The second point is very ironic. If the product is on purpose made too complicated to deploy and operate for network operators, it will also be too complicated for engineers working for a vendor.
Recently I was reading Introduction to SRv6 from Juniper and the chapter about Traffic Engineering has a beautiful sentence:
As we don’t have a controller in our setup, we will not demonstrate the PCEP provisioning from the controller.
Juniper sells their own SR-TE controller! Yet it is so complex that even Juniper engineers writing a book about SR-TE couldn’t set it up in their lab. This is not a complaint about the book (which is actually good and I recommend reading it), just an illustration of the point I made above. Also the same applies to other SR controller vendors, not just Juniper.
Dumbest network design ideas
Quote from the book “Segment Routing, Part 1”:
“…the always-on RSVP-TE full-mesh model is way too complex because it creates continuous pain for no gain as, in most of the cases, the network is just fine routing along the IGP shortest-path. A tactical TE approach is more appealing. Remember the analogy of the raincoat. One should only need to wear the raincoat when it actually rains.”
The engineers who invented Segment Routing based their research on decades of industry experience, and the feedback they collected from many MPLS network operators, so I think we should listen to their advice on network design.
What they recommend is to use IGP shortest path routing whenever possible and then deploy some SR-TE policies for traffic that needs to be forwarded via a different path. This might not be always possible, but in either case regular IGP routing (with SR extensions) should be the baseline the network can always fall back to should the SR-TE controller fail.
In spite of this common sense advice, some people have come up with designs that make even basic end-to-end connectivity depend on the SR-TE controller, since this somehow makes the network “software-defined” and “programmable”.3 I haven’t been able to understand how it’s more “programmable” than the normal design where the controller is deployed on top of basic IGP routing. The only real difference is that now controller failure leads to a catastrophic network outage, which should not be the case in a good SR design.
The real world consequence of those designs is making company execs scared of any network automation and SDN as in their minds it now equates to fragility.
Building a user-friendly SR-TE controller
Considering all of the above, a good SR-TE controller should be:
- A purely routing platform. Collect routing information, calculate policies, that’s it. Provide API for automation and CLI for troubleshooting but don’t attempt to combine all network management platforms in one.

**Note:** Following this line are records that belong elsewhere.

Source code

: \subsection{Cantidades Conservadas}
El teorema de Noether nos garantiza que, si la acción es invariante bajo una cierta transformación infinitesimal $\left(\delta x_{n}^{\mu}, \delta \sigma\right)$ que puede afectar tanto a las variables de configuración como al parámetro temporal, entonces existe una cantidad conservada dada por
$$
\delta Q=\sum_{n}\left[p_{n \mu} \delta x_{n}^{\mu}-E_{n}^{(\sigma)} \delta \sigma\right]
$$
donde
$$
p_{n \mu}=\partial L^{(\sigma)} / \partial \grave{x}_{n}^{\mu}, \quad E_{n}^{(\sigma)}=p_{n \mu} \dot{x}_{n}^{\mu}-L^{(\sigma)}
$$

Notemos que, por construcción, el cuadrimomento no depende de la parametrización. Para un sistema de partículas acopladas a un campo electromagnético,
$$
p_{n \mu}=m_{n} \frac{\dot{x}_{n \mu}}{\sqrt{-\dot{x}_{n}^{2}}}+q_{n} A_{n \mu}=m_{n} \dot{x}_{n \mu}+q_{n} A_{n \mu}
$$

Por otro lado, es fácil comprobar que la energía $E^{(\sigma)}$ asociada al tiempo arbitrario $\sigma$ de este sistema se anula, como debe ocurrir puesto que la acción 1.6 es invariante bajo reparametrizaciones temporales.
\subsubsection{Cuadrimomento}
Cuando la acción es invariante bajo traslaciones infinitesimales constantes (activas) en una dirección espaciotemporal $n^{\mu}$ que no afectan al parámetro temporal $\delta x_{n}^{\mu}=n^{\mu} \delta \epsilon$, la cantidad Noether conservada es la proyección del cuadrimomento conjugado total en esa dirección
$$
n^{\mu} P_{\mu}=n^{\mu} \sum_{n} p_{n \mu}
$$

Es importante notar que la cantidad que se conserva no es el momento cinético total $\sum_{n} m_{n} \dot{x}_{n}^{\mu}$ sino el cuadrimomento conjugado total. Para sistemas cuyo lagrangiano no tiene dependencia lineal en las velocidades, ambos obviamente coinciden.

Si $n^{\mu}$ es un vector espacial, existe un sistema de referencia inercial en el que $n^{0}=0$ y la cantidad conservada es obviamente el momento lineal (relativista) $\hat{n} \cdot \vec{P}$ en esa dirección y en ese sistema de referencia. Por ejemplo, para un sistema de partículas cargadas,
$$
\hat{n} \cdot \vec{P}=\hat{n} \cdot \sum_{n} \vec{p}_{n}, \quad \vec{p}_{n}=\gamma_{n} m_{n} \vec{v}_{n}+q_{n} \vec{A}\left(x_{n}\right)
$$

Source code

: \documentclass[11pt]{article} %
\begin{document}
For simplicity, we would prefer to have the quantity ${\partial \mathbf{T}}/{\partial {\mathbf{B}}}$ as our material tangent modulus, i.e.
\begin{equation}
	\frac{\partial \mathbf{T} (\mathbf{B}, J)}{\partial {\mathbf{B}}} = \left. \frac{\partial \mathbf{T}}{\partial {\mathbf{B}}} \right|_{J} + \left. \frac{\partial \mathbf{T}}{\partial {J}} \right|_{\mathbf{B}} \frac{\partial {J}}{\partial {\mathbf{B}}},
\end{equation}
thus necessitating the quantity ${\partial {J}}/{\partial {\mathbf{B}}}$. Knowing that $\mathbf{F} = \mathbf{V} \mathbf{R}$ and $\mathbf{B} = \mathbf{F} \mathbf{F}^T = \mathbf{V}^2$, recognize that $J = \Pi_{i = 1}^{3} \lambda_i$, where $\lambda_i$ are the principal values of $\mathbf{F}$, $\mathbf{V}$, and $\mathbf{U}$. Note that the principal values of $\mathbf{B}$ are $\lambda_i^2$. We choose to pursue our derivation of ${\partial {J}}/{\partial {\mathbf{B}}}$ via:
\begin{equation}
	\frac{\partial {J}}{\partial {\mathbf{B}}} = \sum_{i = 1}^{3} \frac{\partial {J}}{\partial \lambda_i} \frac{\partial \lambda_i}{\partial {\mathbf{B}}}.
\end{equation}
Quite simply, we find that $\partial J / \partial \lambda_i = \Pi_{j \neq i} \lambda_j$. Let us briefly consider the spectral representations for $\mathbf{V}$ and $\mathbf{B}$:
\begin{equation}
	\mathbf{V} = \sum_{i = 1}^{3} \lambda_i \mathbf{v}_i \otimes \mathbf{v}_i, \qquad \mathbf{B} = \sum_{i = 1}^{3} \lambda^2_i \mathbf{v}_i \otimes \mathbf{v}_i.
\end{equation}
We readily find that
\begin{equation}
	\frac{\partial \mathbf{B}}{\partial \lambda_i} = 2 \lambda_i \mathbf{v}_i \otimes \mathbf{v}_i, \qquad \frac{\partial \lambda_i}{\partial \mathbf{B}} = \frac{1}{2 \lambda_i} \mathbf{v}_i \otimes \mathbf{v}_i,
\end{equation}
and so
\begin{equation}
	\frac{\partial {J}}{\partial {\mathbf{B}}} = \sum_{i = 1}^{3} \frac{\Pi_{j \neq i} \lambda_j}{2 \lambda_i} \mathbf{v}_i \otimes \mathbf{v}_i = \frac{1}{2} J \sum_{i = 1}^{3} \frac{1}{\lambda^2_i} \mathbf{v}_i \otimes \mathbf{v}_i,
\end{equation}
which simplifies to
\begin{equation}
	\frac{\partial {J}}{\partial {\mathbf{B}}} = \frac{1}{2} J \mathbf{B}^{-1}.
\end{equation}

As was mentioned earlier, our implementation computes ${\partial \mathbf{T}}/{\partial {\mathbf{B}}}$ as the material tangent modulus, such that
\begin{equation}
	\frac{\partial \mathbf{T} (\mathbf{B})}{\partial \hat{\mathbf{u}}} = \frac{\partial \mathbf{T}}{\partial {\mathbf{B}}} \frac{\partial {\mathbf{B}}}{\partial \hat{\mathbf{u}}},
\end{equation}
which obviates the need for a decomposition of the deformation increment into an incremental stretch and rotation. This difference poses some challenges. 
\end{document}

- Easy to deploy, configure and operate. Industry-standard CLI has been working great for routers and switches, there is no reason it shouldn’t work for an SR controller. Some people really love to hate CLI, but in practice a networking product without a good CLI is unusable.
The SR-TE controller belongs strictly to the control-plane. Turning the controller into a management platform was a mistake.
- Supporting basic routers. It’s great to support a lot of features, but the controller should work with the minimal SR implementation that doesn’t support PCEP, ODN and other complex stuff. Just SR extensions for IGP and BGP-LU to install policies – pretty much everyone supports that.
- Lightweight in basic setup. It’s very handy to just deploy a controller as a Docker container running on a router, so there is no need to maintain an extra server in a remote data center, setting up redundant connections etc.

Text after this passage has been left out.